[plt-scheme] Great books on algorithms?

From: Matthias Felleisen (matthias at ccs.neu.edu)
Date: Thu Nov 8 13:07:05 EST 2007

On Nov 8, 2007, at 11:55 AM, Marco Morazan wrote:

> On 11/8/07, Grant Rettke <grettke at acm.org> wrote:
>> On Nov 8, 2007 9:52 AM, Matthias Felleisen <matthias at ccs.neu.edu>  
>> wrote:
>>> So we compromise.
>>
>> We were talking about this at work today, specifically why folks  
>> don't
>> want to take some time to learn to better understand that which they
>> are doing versus "just [barely] making it work".
>
> What fun is there in understanding that which we do? The answer of
> many 18-22 years old folk is likely to be none. More and more people
> attend college to get a credential

Shriram has nailed the answer but let me rephrase it in a modern
context.

Universities and colleges are simply confronted with many more
students and a much higher percentage of the population than 50
years ago. Going from a college attendance of say 2-5% in 1945
to 50% in 2007 couldn't be achieved with bringing everyone to
the same level as back then. It was achieved with brutal pressure
from politicians to define standards down. In the US this
happened in two different ways from what I can tell (I was
around, I am not that old): the feds handed out money to
people to attend college and the state politicos gave money
to state universities but told them to accept more students.
I believe CAL is a particularly drastic example.

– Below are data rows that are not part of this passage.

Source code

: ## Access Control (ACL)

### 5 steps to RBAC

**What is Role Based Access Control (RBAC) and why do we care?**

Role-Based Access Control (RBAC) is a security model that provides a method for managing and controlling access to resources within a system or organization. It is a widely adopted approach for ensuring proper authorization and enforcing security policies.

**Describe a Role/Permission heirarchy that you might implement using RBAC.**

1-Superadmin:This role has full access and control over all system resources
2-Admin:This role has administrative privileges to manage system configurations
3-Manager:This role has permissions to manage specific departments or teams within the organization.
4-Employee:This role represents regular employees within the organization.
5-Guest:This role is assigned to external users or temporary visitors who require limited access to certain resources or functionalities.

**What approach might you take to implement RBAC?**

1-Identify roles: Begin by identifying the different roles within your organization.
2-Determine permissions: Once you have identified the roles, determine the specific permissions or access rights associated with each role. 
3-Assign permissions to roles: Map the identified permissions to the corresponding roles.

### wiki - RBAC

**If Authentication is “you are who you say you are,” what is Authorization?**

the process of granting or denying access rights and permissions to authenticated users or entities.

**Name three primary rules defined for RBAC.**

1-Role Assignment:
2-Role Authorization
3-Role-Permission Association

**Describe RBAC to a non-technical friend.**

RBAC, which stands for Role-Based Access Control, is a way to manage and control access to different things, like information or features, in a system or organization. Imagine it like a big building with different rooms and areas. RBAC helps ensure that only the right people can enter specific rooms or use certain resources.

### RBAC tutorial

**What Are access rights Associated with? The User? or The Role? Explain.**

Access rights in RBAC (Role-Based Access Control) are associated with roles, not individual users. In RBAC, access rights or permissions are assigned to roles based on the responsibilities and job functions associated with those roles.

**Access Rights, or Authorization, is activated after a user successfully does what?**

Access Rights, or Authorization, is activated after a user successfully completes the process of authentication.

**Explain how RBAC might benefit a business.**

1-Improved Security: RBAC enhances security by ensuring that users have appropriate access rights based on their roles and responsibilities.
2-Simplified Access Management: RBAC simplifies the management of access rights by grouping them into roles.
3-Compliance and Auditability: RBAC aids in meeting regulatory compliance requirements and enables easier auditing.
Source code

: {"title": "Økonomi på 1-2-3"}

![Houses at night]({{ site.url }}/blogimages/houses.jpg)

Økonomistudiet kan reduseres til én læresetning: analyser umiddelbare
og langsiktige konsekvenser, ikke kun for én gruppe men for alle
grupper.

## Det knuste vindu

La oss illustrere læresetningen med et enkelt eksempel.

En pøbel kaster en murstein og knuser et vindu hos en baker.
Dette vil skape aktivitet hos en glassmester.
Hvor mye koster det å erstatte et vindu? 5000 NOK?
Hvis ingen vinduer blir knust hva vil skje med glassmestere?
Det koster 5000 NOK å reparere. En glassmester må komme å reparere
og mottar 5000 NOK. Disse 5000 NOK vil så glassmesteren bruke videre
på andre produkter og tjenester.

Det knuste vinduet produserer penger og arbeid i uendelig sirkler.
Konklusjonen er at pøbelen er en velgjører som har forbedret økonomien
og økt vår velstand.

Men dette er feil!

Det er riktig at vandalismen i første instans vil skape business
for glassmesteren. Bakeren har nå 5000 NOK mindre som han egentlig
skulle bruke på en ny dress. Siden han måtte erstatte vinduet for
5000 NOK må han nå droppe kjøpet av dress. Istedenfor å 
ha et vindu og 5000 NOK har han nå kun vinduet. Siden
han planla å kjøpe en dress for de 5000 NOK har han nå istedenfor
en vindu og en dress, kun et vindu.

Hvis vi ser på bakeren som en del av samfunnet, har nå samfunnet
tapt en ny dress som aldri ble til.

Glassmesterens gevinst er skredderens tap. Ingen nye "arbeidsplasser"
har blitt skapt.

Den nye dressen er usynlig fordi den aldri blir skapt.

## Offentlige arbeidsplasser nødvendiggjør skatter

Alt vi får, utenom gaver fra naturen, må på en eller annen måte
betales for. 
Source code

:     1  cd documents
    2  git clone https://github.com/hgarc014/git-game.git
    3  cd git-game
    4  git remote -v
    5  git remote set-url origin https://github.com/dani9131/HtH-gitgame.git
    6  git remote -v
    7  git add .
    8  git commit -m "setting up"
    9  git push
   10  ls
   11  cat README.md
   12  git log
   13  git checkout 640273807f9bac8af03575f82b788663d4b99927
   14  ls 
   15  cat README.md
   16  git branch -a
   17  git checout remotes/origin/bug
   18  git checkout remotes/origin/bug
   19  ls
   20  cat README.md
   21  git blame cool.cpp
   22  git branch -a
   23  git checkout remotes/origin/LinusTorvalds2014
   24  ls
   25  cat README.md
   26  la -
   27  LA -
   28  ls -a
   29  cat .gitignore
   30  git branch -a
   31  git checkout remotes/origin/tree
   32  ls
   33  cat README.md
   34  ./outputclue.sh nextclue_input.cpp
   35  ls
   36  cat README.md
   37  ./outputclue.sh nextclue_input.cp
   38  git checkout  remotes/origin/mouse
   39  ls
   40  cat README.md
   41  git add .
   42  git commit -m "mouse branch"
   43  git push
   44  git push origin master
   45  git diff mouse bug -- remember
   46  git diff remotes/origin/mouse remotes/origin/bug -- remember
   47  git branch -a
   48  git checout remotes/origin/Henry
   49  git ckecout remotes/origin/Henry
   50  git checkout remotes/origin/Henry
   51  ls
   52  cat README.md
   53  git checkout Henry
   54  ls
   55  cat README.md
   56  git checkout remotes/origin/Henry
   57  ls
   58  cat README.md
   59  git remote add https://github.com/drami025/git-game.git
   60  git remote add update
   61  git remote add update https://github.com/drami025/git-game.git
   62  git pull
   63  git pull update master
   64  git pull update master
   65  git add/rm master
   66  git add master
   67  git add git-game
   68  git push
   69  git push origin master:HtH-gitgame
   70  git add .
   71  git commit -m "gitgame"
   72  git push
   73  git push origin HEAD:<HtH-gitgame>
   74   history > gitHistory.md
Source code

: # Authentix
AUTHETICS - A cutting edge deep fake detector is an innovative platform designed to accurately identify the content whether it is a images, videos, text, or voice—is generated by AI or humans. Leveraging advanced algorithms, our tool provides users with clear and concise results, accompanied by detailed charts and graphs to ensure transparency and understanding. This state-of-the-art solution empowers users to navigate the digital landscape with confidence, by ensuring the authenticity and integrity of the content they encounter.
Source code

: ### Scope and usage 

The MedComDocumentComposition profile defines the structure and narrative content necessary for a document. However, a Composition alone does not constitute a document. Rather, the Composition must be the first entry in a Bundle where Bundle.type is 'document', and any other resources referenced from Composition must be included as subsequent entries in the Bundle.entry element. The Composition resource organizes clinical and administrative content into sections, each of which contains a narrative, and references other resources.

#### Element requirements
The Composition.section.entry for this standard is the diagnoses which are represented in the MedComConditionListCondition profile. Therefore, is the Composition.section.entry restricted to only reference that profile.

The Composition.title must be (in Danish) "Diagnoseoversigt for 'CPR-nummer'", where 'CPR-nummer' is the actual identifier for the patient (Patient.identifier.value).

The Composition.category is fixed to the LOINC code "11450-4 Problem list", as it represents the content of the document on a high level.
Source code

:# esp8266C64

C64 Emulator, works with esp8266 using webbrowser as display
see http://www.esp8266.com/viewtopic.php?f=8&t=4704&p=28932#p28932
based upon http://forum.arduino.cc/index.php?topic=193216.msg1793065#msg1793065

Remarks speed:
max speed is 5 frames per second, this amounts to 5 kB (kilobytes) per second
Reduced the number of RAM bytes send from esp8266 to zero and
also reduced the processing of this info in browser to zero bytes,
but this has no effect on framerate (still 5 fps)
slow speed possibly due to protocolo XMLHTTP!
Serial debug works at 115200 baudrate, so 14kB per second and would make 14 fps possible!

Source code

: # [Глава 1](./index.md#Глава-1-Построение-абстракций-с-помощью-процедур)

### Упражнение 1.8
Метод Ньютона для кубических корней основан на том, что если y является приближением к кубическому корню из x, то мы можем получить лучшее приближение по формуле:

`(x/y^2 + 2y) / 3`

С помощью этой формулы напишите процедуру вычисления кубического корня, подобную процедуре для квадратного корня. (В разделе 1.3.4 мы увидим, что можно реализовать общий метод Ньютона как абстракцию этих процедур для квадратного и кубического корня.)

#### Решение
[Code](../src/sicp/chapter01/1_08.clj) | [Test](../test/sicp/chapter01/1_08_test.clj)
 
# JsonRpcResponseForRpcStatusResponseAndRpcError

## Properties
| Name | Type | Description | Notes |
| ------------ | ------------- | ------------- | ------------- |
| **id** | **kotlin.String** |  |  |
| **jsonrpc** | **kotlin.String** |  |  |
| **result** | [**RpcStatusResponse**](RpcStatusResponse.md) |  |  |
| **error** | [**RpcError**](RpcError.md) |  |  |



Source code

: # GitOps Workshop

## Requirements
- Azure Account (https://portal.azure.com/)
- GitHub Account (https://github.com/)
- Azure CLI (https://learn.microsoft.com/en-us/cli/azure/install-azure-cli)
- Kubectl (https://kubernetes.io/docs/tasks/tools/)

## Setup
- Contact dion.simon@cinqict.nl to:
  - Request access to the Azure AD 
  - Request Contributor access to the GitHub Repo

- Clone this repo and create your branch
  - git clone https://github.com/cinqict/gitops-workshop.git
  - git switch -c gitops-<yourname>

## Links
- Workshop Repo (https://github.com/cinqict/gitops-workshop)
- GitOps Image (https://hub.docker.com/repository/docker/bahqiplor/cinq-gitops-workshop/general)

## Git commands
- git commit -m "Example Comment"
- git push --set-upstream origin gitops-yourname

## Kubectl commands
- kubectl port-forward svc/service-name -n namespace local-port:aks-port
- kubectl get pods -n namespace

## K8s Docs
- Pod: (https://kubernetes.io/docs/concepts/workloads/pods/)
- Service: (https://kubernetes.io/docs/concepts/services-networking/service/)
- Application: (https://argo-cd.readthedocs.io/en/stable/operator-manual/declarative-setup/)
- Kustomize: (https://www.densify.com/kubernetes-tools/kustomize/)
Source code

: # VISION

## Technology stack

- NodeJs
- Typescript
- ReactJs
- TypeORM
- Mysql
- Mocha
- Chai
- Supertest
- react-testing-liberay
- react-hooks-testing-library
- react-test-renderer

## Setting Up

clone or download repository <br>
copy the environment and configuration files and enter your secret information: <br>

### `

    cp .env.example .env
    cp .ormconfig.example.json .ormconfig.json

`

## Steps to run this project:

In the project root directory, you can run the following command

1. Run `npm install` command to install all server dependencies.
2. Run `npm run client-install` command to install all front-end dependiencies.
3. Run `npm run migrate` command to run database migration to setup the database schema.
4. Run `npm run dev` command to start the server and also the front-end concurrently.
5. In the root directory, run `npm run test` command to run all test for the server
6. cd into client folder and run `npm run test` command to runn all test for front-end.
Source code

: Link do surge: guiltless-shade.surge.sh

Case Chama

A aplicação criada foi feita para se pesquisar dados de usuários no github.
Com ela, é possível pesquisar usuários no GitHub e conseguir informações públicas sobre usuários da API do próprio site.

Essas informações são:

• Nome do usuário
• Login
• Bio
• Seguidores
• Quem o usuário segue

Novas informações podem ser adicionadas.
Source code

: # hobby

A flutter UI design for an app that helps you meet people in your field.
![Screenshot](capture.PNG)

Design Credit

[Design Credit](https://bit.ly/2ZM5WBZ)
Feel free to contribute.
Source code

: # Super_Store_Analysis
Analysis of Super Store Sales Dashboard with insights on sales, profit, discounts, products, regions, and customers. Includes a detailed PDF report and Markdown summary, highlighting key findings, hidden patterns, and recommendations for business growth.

Let me add that I also think that some of the expansion is
good. Unlike god-like Shriram the Krishnamurthi, I would not
have attended college before the money flow. This has nothing
to do with standards in my case but with money. (My father
didn't go to 9th grade because it was too expensive.)

For professors, it was also a good thing. We get paid more.
Some more than others, and some more than they deserve. But
we no longer starve. (Yes, superstars like Einstein earned a
whole lot of money back then, too. I am talking about the
average.)

Overall everyone who finishes colleges brings more to the
economy because more training went into the person. So it is
also good for the economy overall. This is also why you can
observe this phenomenon in Germany and France as well as the US.
The politicos over there saw the writing on the wall. More
education meant a larger share of the wealth produced. Increasing
the top is one way but there is only so much to go for.
Increasing the training/education for the average person
is where the numbers are. Big numbers.